Growing up, I heard the line “Brave kids don’t cry” way too many times. And frankly, it was a great way to make four year olds stop crying. Being brave was our fantasy then, the very limit to our wild imaginations.

But then, we grew up. All of us did. And recently, when I heard this line again, something felt different. It was like this epiphany, this sudden realisation. When we tell kids that it’s not being brave when you cry, we’re indirectly telling them that crying is cowardice. No, it’s not.

I get the fact that we’re just saying this to make kids stop crying, right? But as adults, we have no idea what goes in kids’ minds. If that one line gets stuck in their head, it could severely impact mental health as they grow up.

Crying needs to be de-stigmatized from the status it is at right now. It is not “girly” or “sissy” or “childish”. People don’t cry because they’re weak. Sometimes, it’s just because things hurt too much. It’s because whatever strength they had is starting to crumble. People cry simply because life is overwhelming once in a while. And it is perfectly okay.

To break down, to cry, to feel like drowning is okay. Do not let anyone tell you that’s weak. The sole fact that you are living today, thriving in a world that has the capability to rip you apart, proves how brave you are. Remember that.

It is better to let out emotions that keep them in ourselves. Sometimes the sheer magnitude of those emotions in us becomes so large, it causes us to fall. Harder than we would have if the emotions would have come out in the first place.

Parents… please teach your kids that being brave means standing up against injustice.
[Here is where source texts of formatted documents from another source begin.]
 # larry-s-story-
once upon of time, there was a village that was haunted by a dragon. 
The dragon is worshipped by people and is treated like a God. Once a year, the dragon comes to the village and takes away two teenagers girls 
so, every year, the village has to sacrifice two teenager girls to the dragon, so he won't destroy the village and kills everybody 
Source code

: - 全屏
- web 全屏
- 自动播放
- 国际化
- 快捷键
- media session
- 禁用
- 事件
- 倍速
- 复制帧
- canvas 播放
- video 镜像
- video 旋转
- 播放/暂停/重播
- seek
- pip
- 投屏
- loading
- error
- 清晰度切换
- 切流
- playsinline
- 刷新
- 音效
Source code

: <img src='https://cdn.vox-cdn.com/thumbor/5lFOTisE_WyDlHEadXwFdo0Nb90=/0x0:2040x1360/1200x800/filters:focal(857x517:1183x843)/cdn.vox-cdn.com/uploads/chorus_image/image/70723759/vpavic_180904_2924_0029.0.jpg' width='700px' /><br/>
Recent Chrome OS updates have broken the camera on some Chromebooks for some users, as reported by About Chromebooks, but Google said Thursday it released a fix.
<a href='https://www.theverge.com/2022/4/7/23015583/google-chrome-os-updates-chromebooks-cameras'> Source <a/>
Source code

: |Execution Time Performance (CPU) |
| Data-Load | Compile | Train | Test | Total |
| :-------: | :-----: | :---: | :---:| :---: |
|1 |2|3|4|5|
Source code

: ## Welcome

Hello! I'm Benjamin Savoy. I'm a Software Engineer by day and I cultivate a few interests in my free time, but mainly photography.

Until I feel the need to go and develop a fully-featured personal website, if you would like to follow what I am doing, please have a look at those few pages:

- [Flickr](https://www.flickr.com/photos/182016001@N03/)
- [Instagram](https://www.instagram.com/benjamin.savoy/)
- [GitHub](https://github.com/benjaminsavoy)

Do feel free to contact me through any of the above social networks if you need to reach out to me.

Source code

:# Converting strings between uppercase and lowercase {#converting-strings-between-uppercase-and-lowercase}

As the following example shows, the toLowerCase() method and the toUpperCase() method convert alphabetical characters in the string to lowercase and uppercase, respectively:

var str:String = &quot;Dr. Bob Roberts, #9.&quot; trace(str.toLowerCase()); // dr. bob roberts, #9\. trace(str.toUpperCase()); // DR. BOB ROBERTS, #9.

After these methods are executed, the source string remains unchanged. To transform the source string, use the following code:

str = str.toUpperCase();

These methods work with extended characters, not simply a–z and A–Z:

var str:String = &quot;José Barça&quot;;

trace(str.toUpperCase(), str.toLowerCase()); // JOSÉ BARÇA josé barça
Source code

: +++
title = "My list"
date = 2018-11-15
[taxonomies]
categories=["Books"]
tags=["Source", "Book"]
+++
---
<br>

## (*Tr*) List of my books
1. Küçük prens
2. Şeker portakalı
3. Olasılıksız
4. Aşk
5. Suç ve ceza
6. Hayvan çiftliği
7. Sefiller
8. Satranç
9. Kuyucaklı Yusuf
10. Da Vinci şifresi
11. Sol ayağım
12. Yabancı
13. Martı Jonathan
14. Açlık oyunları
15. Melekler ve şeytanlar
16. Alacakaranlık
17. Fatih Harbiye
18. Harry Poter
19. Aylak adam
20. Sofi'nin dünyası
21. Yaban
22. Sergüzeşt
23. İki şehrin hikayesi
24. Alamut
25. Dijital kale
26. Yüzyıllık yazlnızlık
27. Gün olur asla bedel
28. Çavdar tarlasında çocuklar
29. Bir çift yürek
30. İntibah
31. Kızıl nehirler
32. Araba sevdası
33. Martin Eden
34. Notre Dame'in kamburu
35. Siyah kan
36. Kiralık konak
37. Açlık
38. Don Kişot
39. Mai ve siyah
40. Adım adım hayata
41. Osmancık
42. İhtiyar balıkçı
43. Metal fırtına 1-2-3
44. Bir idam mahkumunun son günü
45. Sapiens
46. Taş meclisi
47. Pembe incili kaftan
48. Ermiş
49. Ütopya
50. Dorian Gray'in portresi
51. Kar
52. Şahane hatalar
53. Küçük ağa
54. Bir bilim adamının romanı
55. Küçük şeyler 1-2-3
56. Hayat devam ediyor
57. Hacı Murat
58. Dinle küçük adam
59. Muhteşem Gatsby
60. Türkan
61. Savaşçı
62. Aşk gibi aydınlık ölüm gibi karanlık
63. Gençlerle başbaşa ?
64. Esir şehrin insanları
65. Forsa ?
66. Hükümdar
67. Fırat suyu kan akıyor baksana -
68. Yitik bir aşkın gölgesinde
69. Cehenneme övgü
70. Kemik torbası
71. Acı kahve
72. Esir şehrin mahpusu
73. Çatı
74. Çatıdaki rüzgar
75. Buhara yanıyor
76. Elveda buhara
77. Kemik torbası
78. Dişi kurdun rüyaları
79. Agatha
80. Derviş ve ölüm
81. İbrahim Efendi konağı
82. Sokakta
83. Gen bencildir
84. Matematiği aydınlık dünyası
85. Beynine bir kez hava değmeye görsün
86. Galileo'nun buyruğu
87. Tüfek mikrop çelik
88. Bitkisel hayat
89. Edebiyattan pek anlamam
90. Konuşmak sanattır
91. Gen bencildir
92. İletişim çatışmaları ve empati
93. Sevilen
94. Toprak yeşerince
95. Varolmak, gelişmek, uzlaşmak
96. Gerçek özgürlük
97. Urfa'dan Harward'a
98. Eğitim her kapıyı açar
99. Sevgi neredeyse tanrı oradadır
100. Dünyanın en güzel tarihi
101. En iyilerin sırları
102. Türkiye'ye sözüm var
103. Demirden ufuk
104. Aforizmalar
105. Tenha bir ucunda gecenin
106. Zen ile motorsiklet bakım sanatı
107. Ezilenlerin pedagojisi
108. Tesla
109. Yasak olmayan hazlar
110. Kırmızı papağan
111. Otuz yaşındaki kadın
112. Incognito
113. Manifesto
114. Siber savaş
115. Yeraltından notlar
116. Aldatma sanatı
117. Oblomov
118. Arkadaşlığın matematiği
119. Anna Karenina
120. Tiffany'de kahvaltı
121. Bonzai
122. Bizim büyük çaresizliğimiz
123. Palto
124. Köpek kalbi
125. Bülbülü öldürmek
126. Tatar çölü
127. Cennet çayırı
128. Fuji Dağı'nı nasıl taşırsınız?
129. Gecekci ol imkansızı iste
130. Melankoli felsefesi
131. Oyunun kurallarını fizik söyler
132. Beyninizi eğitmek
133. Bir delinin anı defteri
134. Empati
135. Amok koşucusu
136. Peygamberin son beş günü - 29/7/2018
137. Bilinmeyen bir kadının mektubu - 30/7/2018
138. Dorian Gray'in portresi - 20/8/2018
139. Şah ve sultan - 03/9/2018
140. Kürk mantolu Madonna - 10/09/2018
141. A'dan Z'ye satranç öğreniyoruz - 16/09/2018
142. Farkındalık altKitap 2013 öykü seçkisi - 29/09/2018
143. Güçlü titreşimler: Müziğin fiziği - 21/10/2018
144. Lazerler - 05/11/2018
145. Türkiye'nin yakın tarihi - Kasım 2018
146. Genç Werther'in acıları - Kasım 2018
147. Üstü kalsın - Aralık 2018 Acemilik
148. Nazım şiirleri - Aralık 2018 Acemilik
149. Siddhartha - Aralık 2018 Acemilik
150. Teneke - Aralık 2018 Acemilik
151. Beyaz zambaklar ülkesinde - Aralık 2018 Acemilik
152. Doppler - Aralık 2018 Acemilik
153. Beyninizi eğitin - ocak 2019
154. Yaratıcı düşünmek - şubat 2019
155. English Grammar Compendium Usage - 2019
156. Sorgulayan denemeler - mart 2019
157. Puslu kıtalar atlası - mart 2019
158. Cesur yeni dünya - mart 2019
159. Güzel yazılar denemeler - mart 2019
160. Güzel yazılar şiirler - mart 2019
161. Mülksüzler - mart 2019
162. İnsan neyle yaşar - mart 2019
Being brave means having courage to express their feelings. Being brave means having guts to do what you really want, and not fit into the stereotypes that society has placed in front of us. Being brave means making your mark out in the world.

Grow. If growing means falling apart, then so be it. Even a phoenix dies in order to be resurrected, in order to come back stronger. If growing means shattering and then re-building, then so be it. After a devastating earthquake, even the largest metropolis in the world comes back from broken pieces of textiles and cement.

What I’m saying is, once you’re done crying, once you’re done letting out whatever was churning inside of you, once you’re clean, come back to ground zero. Or ground five, or fifteen, or wherever you left yourself. And start again.